Dataset excerpts:
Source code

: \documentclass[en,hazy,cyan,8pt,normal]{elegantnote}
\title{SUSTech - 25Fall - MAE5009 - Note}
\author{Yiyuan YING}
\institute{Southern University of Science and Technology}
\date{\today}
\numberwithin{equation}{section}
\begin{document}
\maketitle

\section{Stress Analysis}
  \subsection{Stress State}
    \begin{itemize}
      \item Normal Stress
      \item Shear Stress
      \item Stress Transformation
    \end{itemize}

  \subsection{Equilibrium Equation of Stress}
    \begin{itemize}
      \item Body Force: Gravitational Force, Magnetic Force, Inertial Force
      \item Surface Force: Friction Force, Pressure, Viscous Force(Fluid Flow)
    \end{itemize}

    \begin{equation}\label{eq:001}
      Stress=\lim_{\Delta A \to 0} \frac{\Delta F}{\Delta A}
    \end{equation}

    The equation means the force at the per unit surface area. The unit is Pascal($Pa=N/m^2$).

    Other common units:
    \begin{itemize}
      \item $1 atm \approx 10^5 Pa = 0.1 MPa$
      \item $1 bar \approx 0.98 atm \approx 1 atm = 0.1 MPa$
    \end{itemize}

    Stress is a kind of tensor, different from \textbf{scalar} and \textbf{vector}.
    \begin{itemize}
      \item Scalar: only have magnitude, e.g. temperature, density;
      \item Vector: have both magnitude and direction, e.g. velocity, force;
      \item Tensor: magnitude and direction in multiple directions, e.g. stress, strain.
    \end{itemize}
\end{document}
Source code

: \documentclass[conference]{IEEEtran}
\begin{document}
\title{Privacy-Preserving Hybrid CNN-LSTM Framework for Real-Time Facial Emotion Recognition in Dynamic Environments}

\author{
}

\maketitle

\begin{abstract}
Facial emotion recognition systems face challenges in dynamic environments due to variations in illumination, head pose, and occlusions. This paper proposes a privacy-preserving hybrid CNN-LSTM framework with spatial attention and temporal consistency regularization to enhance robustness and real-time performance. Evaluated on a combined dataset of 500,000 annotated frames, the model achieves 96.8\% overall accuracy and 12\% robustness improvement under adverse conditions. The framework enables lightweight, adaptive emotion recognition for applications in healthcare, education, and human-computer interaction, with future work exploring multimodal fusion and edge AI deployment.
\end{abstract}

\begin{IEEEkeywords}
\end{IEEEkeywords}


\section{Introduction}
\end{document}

- **TASK INSTRUCTIONS**: The response must contain every entry, each one identical to the original.

- **WRITTEN ANSWER**:
Source code

: \documentclass[en,hazy,cyan,8pt,normal]{elegantnote}
\title{SUSTech - 25Fall - MAE5009 - Note}
\author{Yiyuan YING}
\institute{Southern University of Science and Technology}
\date{\today}
\numberwithin{equation}{section}
\begin{document}
\maketitle

\section{Stress Analysis}
  \subsection{Stress State}
    \begin{itemize}
      \item Normal Stress
      \item Shear Stress
      \item Stress Transformation
    \end{itemize}

  \subsection{Equilibrium Equation of Stress}
    \begin{itemize}
      \item Body Force: Gravitational Force, Magnetic Force, Inertial Force
      \item Surface Force: Friction Force, Pressure, Viscous Force(Fluid Flow)
    \end{itemize}

    \begin{equation}\label{eq:001}
      Stress=\lim_{\Delta A \to 0} \frac{\Delta F}{\Delta A}
    \end{equation}

    The equation means the force at the per unit surface area. The unit is Pascal($Pa=N/m^2$).

    Other common units:
    \begin{itemize}
      \item $1 atm \approx 10^5 Pa = 0.1 MPa$
      \item $1 bar \approx 0.98 atm \approx 1 atm = 0.1 MPa$
    \end{itemize}

    Stress is a kind of tensor, different from \textbf{scalar} and \textbf{vector}.
    \begin{itemize}
      \item Scalar: only have magnitude, e.g. temperature, density;
      \item Vector: have both magnitude and direction, e.g. velocity, force;
      \item Tensor: magnitude and direction in multiple directions, e.g. stress, strain.
    \end{itemize}
\end{document}
Source code

: \documentclass[conference]{IEEEtran}
\begin{document}
\title{Privacy-Preserving Hybrid CNN-LSTM Framework for Real-Time Facial Emotion Recognition in Dynamic Environments}

\author{
}

\maketitle

\begin{abstract}
Facial emotion recognition systems face challenges in dynamic environments due to variations in illumination, head pose, and occlusions. This paper proposes a privacy-preserving hybrid CNN-LSTM framework with spatial attention and temporal consistency regularization to enhance robustness and real-time performance. Evaluated on a combined dataset of 500,000 annotated frames, the model achieves 96.8\% overall accuracy and 12\% robustness improvement under adverse conditions. The framework enables lightweight, adaptive emotion recognition for applications in healthcare, education, and human-computer interaction, with future work exploring multimodal fusion and edge AI deployment.
\end{abstract}

\begin{IEEEkeywords}
\end{IEEEkeywords}


\section{Introduction}
\end{document}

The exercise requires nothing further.